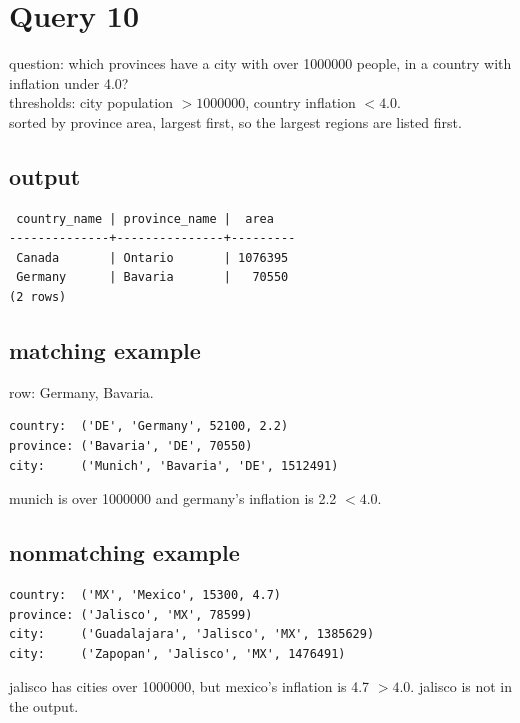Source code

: \documentclass[11pt]{article}
\begin{document}
\section*{Query 10}

question: which provinces have a city with over 1000000 people, in a country with inflation under 4.0? \\
thresholds: city population $> 1000000$, country inflation $< 4.0$. \\
sorted by province area, largest first, so the largest regions are listed first.

\subsection*{output}
{\small
\begin{verbatim}
 country_name | province_name |  area
--------------+---------------+---------
 Canada       | Ontario       | 1076395
 Germany      | Bavaria       |   70550
(2 rows)
\end{verbatim}
}

\subsection*{matching example}
row: Germany, Bavaria.
\begin{verbatim}
country:  ('DE', 'Germany', 52100, 2.2)
province: ('Bavaria', 'DE', 70550)
city:     ('Munich', 'Bavaria', 'DE', 1512491)
\end{verbatim}
munich is over 1000000 and germany's inflation is 2.2 $< 4.0$.

\subsection*{nonmatching example}
\begin{verbatim}
country:  ('MX', 'Mexico', 15300, 4.7)
province: ('Jalisco', 'MX', 78599)
city:     ('Guadalajara', 'Jalisco', 'MX', 1385629)
city:     ('Zapopan', 'Jalisco', 'MX', 1476491)
\end{verbatim}
jalisco has cities over 1000000, but mexico's inflation is 4.7 $> 4.0$. jalisco is not in the output.
\end{document}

==*==

_Required work_.
Whenever a line in the records contains the word "area", copy that line.

_Answer to the problem_.
sorted by province area, largest first, so the largest regions are listed first.
 country_name | province_name |  area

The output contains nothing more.